TASK DETAILS:
Look below for the lines from the one with "mind unwarrantable, The" to the one with "50%; max-height: 75%;", and copy exactly those lines, both ends included.

[Data excerpts]
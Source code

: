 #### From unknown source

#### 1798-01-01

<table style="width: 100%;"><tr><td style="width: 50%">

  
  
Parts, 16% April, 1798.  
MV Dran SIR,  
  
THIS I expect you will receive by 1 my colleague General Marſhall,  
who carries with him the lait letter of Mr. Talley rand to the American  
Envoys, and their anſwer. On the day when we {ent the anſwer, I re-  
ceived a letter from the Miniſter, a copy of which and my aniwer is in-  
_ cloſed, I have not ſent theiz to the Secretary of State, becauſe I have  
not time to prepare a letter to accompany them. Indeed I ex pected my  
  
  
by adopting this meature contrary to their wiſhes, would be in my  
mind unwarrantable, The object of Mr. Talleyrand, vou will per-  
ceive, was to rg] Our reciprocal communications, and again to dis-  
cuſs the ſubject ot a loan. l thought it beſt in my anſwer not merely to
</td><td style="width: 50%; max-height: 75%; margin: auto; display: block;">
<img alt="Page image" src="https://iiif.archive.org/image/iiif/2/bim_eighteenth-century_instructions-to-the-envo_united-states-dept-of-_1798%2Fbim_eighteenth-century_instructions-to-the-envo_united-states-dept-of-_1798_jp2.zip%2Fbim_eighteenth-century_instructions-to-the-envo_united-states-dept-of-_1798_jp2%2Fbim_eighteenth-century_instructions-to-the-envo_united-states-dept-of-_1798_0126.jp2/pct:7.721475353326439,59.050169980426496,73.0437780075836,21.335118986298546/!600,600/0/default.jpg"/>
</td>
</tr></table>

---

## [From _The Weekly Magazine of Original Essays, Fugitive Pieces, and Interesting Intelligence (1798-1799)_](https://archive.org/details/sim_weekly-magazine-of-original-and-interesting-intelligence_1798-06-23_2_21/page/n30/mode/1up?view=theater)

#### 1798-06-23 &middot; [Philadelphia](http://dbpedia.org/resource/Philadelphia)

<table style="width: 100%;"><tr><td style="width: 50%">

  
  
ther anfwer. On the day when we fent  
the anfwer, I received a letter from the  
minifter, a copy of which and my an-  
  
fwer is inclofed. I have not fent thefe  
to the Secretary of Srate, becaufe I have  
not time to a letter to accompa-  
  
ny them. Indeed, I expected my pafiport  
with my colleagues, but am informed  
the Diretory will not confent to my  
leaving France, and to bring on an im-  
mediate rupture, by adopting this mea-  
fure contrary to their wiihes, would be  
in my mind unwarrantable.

TASK OUTPUT:
mind unwarrantable, The object of Mr. Talleyrand, vou will per-  
ceive, was to rg] Our reciprocal communications, and again to dis-  
cuſs the ſubject ot a loan. l thought it beſt in my anſwer not merely to
</td><td style="width: 50%; max-height: 75%; margin: auto; display: block;">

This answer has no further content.